==== Records for processing ====

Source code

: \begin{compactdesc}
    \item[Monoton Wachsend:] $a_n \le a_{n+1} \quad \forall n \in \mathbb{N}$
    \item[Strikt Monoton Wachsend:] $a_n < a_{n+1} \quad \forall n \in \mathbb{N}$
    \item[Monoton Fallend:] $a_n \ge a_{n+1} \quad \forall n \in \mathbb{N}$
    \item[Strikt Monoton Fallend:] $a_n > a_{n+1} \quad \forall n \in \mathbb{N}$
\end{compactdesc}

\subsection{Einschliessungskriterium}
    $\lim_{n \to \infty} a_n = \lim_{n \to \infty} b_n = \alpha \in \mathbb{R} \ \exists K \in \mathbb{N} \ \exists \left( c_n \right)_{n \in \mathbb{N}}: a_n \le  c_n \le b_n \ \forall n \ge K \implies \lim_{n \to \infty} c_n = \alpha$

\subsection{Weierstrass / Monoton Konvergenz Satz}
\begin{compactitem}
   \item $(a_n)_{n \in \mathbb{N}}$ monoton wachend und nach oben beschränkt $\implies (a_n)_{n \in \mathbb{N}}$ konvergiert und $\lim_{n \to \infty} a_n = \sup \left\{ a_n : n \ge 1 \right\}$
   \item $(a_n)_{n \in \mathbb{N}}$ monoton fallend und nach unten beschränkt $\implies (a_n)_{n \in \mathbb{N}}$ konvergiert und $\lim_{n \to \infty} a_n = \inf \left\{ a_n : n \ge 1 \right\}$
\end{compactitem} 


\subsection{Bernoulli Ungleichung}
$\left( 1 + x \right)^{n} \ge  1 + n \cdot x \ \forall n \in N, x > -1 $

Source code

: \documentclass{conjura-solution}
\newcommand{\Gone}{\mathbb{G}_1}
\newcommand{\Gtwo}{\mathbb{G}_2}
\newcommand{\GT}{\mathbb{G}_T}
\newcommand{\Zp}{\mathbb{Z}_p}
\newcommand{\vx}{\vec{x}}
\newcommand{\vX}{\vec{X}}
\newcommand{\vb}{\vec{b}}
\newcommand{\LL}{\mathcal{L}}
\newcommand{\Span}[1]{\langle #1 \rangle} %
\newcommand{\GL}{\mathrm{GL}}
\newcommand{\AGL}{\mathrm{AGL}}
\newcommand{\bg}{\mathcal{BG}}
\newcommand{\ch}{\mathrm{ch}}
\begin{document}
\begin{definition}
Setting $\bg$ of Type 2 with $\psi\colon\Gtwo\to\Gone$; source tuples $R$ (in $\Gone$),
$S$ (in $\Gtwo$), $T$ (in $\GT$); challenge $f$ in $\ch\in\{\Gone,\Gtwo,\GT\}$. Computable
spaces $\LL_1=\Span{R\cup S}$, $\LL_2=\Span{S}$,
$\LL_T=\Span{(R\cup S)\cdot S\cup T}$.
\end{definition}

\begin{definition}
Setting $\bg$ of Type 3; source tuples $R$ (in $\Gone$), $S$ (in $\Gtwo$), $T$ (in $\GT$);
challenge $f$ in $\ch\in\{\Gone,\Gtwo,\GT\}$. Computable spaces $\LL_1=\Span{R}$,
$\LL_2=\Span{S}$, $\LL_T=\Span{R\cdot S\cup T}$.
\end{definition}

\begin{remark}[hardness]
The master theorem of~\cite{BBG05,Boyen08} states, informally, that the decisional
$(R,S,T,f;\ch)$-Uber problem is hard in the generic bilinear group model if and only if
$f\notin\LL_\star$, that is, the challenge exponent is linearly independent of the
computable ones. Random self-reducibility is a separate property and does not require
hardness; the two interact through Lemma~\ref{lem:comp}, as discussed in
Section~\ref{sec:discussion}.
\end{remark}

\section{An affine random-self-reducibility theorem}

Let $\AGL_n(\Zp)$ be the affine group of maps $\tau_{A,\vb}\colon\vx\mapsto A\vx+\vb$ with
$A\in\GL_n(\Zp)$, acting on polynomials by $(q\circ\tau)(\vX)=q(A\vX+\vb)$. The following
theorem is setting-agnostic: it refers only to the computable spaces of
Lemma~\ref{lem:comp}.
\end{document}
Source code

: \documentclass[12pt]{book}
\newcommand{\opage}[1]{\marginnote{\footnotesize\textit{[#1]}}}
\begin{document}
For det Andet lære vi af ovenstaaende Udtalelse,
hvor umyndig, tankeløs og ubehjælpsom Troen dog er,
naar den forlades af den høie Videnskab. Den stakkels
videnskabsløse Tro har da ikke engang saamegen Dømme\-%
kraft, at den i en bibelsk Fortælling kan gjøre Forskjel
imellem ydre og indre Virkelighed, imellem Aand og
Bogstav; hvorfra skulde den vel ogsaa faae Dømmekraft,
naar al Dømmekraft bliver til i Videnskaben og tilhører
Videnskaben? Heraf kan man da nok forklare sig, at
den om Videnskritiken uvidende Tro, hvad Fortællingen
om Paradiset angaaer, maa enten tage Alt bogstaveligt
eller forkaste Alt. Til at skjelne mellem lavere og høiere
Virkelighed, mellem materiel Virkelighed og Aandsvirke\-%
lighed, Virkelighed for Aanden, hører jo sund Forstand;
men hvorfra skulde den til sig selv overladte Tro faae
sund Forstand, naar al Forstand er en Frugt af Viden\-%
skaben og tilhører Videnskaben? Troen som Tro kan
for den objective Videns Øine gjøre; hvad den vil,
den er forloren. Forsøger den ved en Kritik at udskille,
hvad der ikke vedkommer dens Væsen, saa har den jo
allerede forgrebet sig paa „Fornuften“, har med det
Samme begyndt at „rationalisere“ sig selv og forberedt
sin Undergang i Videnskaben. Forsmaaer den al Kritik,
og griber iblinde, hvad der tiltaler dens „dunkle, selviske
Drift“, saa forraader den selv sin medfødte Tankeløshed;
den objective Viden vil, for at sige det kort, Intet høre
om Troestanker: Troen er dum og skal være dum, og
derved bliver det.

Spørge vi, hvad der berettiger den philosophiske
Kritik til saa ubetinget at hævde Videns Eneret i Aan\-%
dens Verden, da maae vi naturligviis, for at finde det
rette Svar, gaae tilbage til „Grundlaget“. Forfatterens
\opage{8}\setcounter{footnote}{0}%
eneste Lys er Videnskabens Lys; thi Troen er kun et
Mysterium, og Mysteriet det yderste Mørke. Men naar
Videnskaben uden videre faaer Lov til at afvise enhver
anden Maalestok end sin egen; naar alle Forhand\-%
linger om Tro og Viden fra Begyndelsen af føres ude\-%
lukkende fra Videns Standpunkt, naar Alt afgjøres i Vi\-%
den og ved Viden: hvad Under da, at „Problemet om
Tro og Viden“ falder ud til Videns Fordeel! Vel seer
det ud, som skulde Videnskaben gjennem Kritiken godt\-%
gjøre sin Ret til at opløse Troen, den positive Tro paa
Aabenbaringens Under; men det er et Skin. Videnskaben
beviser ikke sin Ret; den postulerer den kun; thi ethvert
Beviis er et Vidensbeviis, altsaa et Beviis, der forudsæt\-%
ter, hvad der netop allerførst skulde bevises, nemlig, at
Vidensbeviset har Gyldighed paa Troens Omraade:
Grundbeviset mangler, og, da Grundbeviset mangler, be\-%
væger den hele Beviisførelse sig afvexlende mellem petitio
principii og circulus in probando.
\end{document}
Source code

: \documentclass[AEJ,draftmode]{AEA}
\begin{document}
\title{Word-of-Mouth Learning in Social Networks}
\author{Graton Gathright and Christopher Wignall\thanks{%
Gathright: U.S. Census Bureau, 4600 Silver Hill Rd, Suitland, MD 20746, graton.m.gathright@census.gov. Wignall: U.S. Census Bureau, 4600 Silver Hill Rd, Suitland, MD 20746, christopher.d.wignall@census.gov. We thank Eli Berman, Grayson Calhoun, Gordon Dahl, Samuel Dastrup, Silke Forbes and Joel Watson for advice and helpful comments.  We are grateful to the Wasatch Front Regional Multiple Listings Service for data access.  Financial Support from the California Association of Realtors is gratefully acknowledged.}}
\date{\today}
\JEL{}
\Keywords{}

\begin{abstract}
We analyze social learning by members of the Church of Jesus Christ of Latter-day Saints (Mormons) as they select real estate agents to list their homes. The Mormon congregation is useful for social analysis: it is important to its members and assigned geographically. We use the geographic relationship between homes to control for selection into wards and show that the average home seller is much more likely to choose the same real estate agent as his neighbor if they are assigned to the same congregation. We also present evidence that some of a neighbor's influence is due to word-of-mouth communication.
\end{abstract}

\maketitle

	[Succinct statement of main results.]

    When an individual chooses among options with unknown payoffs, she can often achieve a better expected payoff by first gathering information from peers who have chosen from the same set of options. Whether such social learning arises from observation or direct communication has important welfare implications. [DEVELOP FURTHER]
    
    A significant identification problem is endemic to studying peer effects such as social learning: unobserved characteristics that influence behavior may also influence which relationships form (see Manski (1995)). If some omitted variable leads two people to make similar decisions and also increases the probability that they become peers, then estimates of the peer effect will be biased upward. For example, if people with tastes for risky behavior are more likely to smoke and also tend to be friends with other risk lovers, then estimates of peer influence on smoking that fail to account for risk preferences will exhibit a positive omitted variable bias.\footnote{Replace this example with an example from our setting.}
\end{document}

====

> _Task description_: Produce a word-for-word copy of everything above from the line holding "eller forkaste Alt." down to the line holding "Samme begyndt at", with both of those lines kept.

> _Solved exercise_:
eller forkaste Alt. Til at skjelne mellem lavere og høiere
Virkelighed, mellem materiel Virkelighed og Aandsvirke\-%
lighed, Virkelighed for Aanden, hører jo sund Forstand;
men hvorfra skulde den til sig selv overladte Tro faae
sund Forstand, naar al Forstand er en Frugt af Viden\-%
skaben og tilhører Videnskaben? Troen som Tro kan
for den objective Videns Øine gjøre; hvad den vil,
den er forloren. Forsøger den ved en Kritik at udskille,
hvad der ikke vedkommer dens Væsen, saa har den jo
allerede forgrebet sig paa „Fornuften“, har med det
Samme begyndt at „rationalisere“ sig selv og forberedt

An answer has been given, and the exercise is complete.